Une histoire un TEMPS soit peu tendancieuse.

Ou la controverse du carré du marin

 

Les voiles de l’Esterel se sont courues samedi 29 juillet 2023 dans un vent présent dès le départ de la première course et qui a légèrement cru ensuite.

11 concurrents en règle avec les conditions d’inscription ont concouru sous l’égide du comité de course. Ce dernier, stakhanoviste, n’a pas hésité à lancer trois courses dans la journée avec des parcours variés. De quoi épuiser nos valeureux marins qui étaient venus pour en découdre. Heureusement une pause déjeuner entre la deuxième course et la troisième course fut acceptée par le comité qui permis de restaurer les uns et de débarquer un équipier malade sur Marica.

 

Les résultats de l’épreuve ont été calculés par Philippe Walter, d’abord en temps sur temps, puis sur intervention d’un concurrent en temps sur distance. Et les résultats ne semblent pas donner le même vainqueur. Un coup c’est Notos qui arrive premier, un coup, c’est Ile & Aile. De quoi donner le tournis. Pourquoi ce pas de tango ?

 

Temps sur temps ou temps sur distance !  Quesaquo ! Un brin d’histoire.

 

Nos régates acceptent des voiliers de taille et performance différente (en parlant de performance, je ne pense pas aux performances parfois fort différentes des équipages mais seulement aux performances intrinsèques du voilier : il suffit de voir les quelques erreurs de manœuvres dont s’est rendu coupable Carabin pour comprendre). Ceci aboutit à des flottes plus ou moins hétéroclites.

 

Un sage (ou plusieurs sages nommés ORC, IRC ,Osiris …) ont imaginé l’attribution à chaque voilier d’un coefficient correcteur pour établir une certaine parité entre tous ces voiliers. On passe ainsi du temps réel (le premier qui franchit la ligne est premier) au temps compensé qui autorise une confrontation plus royale entre tous ces compétiteurs. On a ainsi handicapé les voiliers les plus rapides pour ne pas défavoriser les plus lents. Bien que soumis à critiques, ce système de jauge nous permet de courir dans de bonnes conditions et rend la course plus équitable.

 

Le copain Freg, un logiciel de la Fédération Française de Voile, avec qui notre comité du jour est fâché, calcule les résultats et détermine instantanément le gagnant.

 

Bien. Si vous suivez, je continue.  Freg nous demande de décider si la course se court en temps sur temps ou temps sur distance. Vous m’en direz tant. Mais cela modifie un tant soit peu le résultat.

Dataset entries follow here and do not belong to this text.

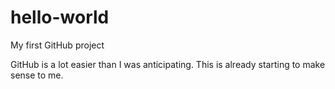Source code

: # hello-world
My first GitHub project

GitHub is a lot easier than I was anticipating. This is already starting to make sense to me.
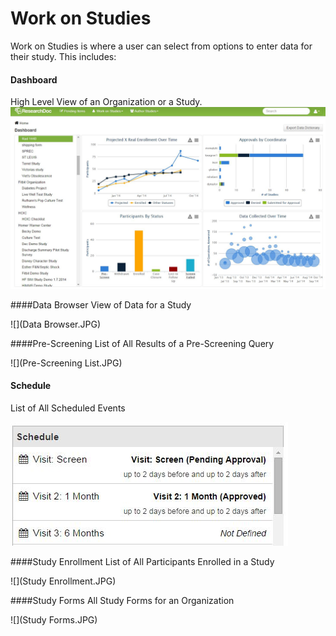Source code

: # Work on Studies

Work on Studies is where a user can select from options to enter data for their study. This includes:


#### Dashboard
High Level View of an Organization or a Study.
![](Dashboard.JPG)


####Data Browser
View of Data for a Study

 ![](Data Browser.JPG)

####Pre-Screening
List of All Results of a Pre-Screening Query

![](Pre-Screening List.JPG)

#### Schedule
List of All Scheduled Events

![](Schedule.JPG)

####Study Enrollment
List of All Participants Enrolled in a Study

![](Study Enrollment.JPG)

####Study Forms
All Study Forms for an Organization

![](Study Forms.JPG)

Dans le système temps sur temps, que nous utilisons habituellement, on ne tient pas compte de la distance parcourue, et seule la vitesse des bateaux est prise en compte. Mais dans le petit temps, un nouveau coefficient correcteur peut être utilisé en sus, le coefficient de vitesse lente ou CVL, car tous les bateaux ne sont pas égaux en cas de petit temps. (en cas de petite vitesse, certains ralentissent de 3% pendant que d’autres ne ralentissent que de 1%.)  Ce CVL agit automatiquement et progressivement et ne joue pas aux vitesses normales. Il ne fait qu’assurer un plus avec des classements mieux équilibrés en cas de petit temps. L’informatique permet ce calcul sans aucune difficulté. Merci Aspro !

 

Dans le système temps sur distance, la distance du parcours intervient et doit être précisée avant le départ de la course. Il faut donc connaître en milles la distance du parcours. Les connaisseurs disent que ce système donnerait des résultats plus réalistes car il supprimerait l’avantage que les plus petits bateaux possèdent en temps sur temps.  Et que si la course est à vitesse normale, ce système donne sensiblement les mêmes résultats que le temps sur temps. Ce système permet aussi d’organiser des régates à départ décalé où l’arrivée se fera en temps réel. (Dans cette formule, le temps de l’épreuve ne peut pas être connu à l’avance, bien sûr)

Je ne vous ai pas encore perdu… Certains disent aussi que le temps sur temps est favorable lorsque le parcours comporte un ou plusieurs longs bords de louvoyage qui allongent la distance parcourue par rapport à la distance théorique calculée sur la cartographie. Tandis que le système temps sur distance serait plus juste si ce sont de longs bords de largue qui dominent le parcours.

 

Alors qu’en est-il du résultat des Voiles de l’Esterel. Et bien, c’est très simple. Les organisateurs doivent la choisir avant le départ dans l’avis de course ou par avenant. Or nos instructions de course des Voiles de l’Esterel disent clairement que les temps compensés seront calculés en temps sur temps à minima. Dans de telles conditions, et même si certains peuvent se sentir floués, le vainqueur est au final ILE & AILE.

 

En définitive, cela n’était pas nécessaire de vous imposer toute cette prose indigeste. Mais je n’ai pas pu résister.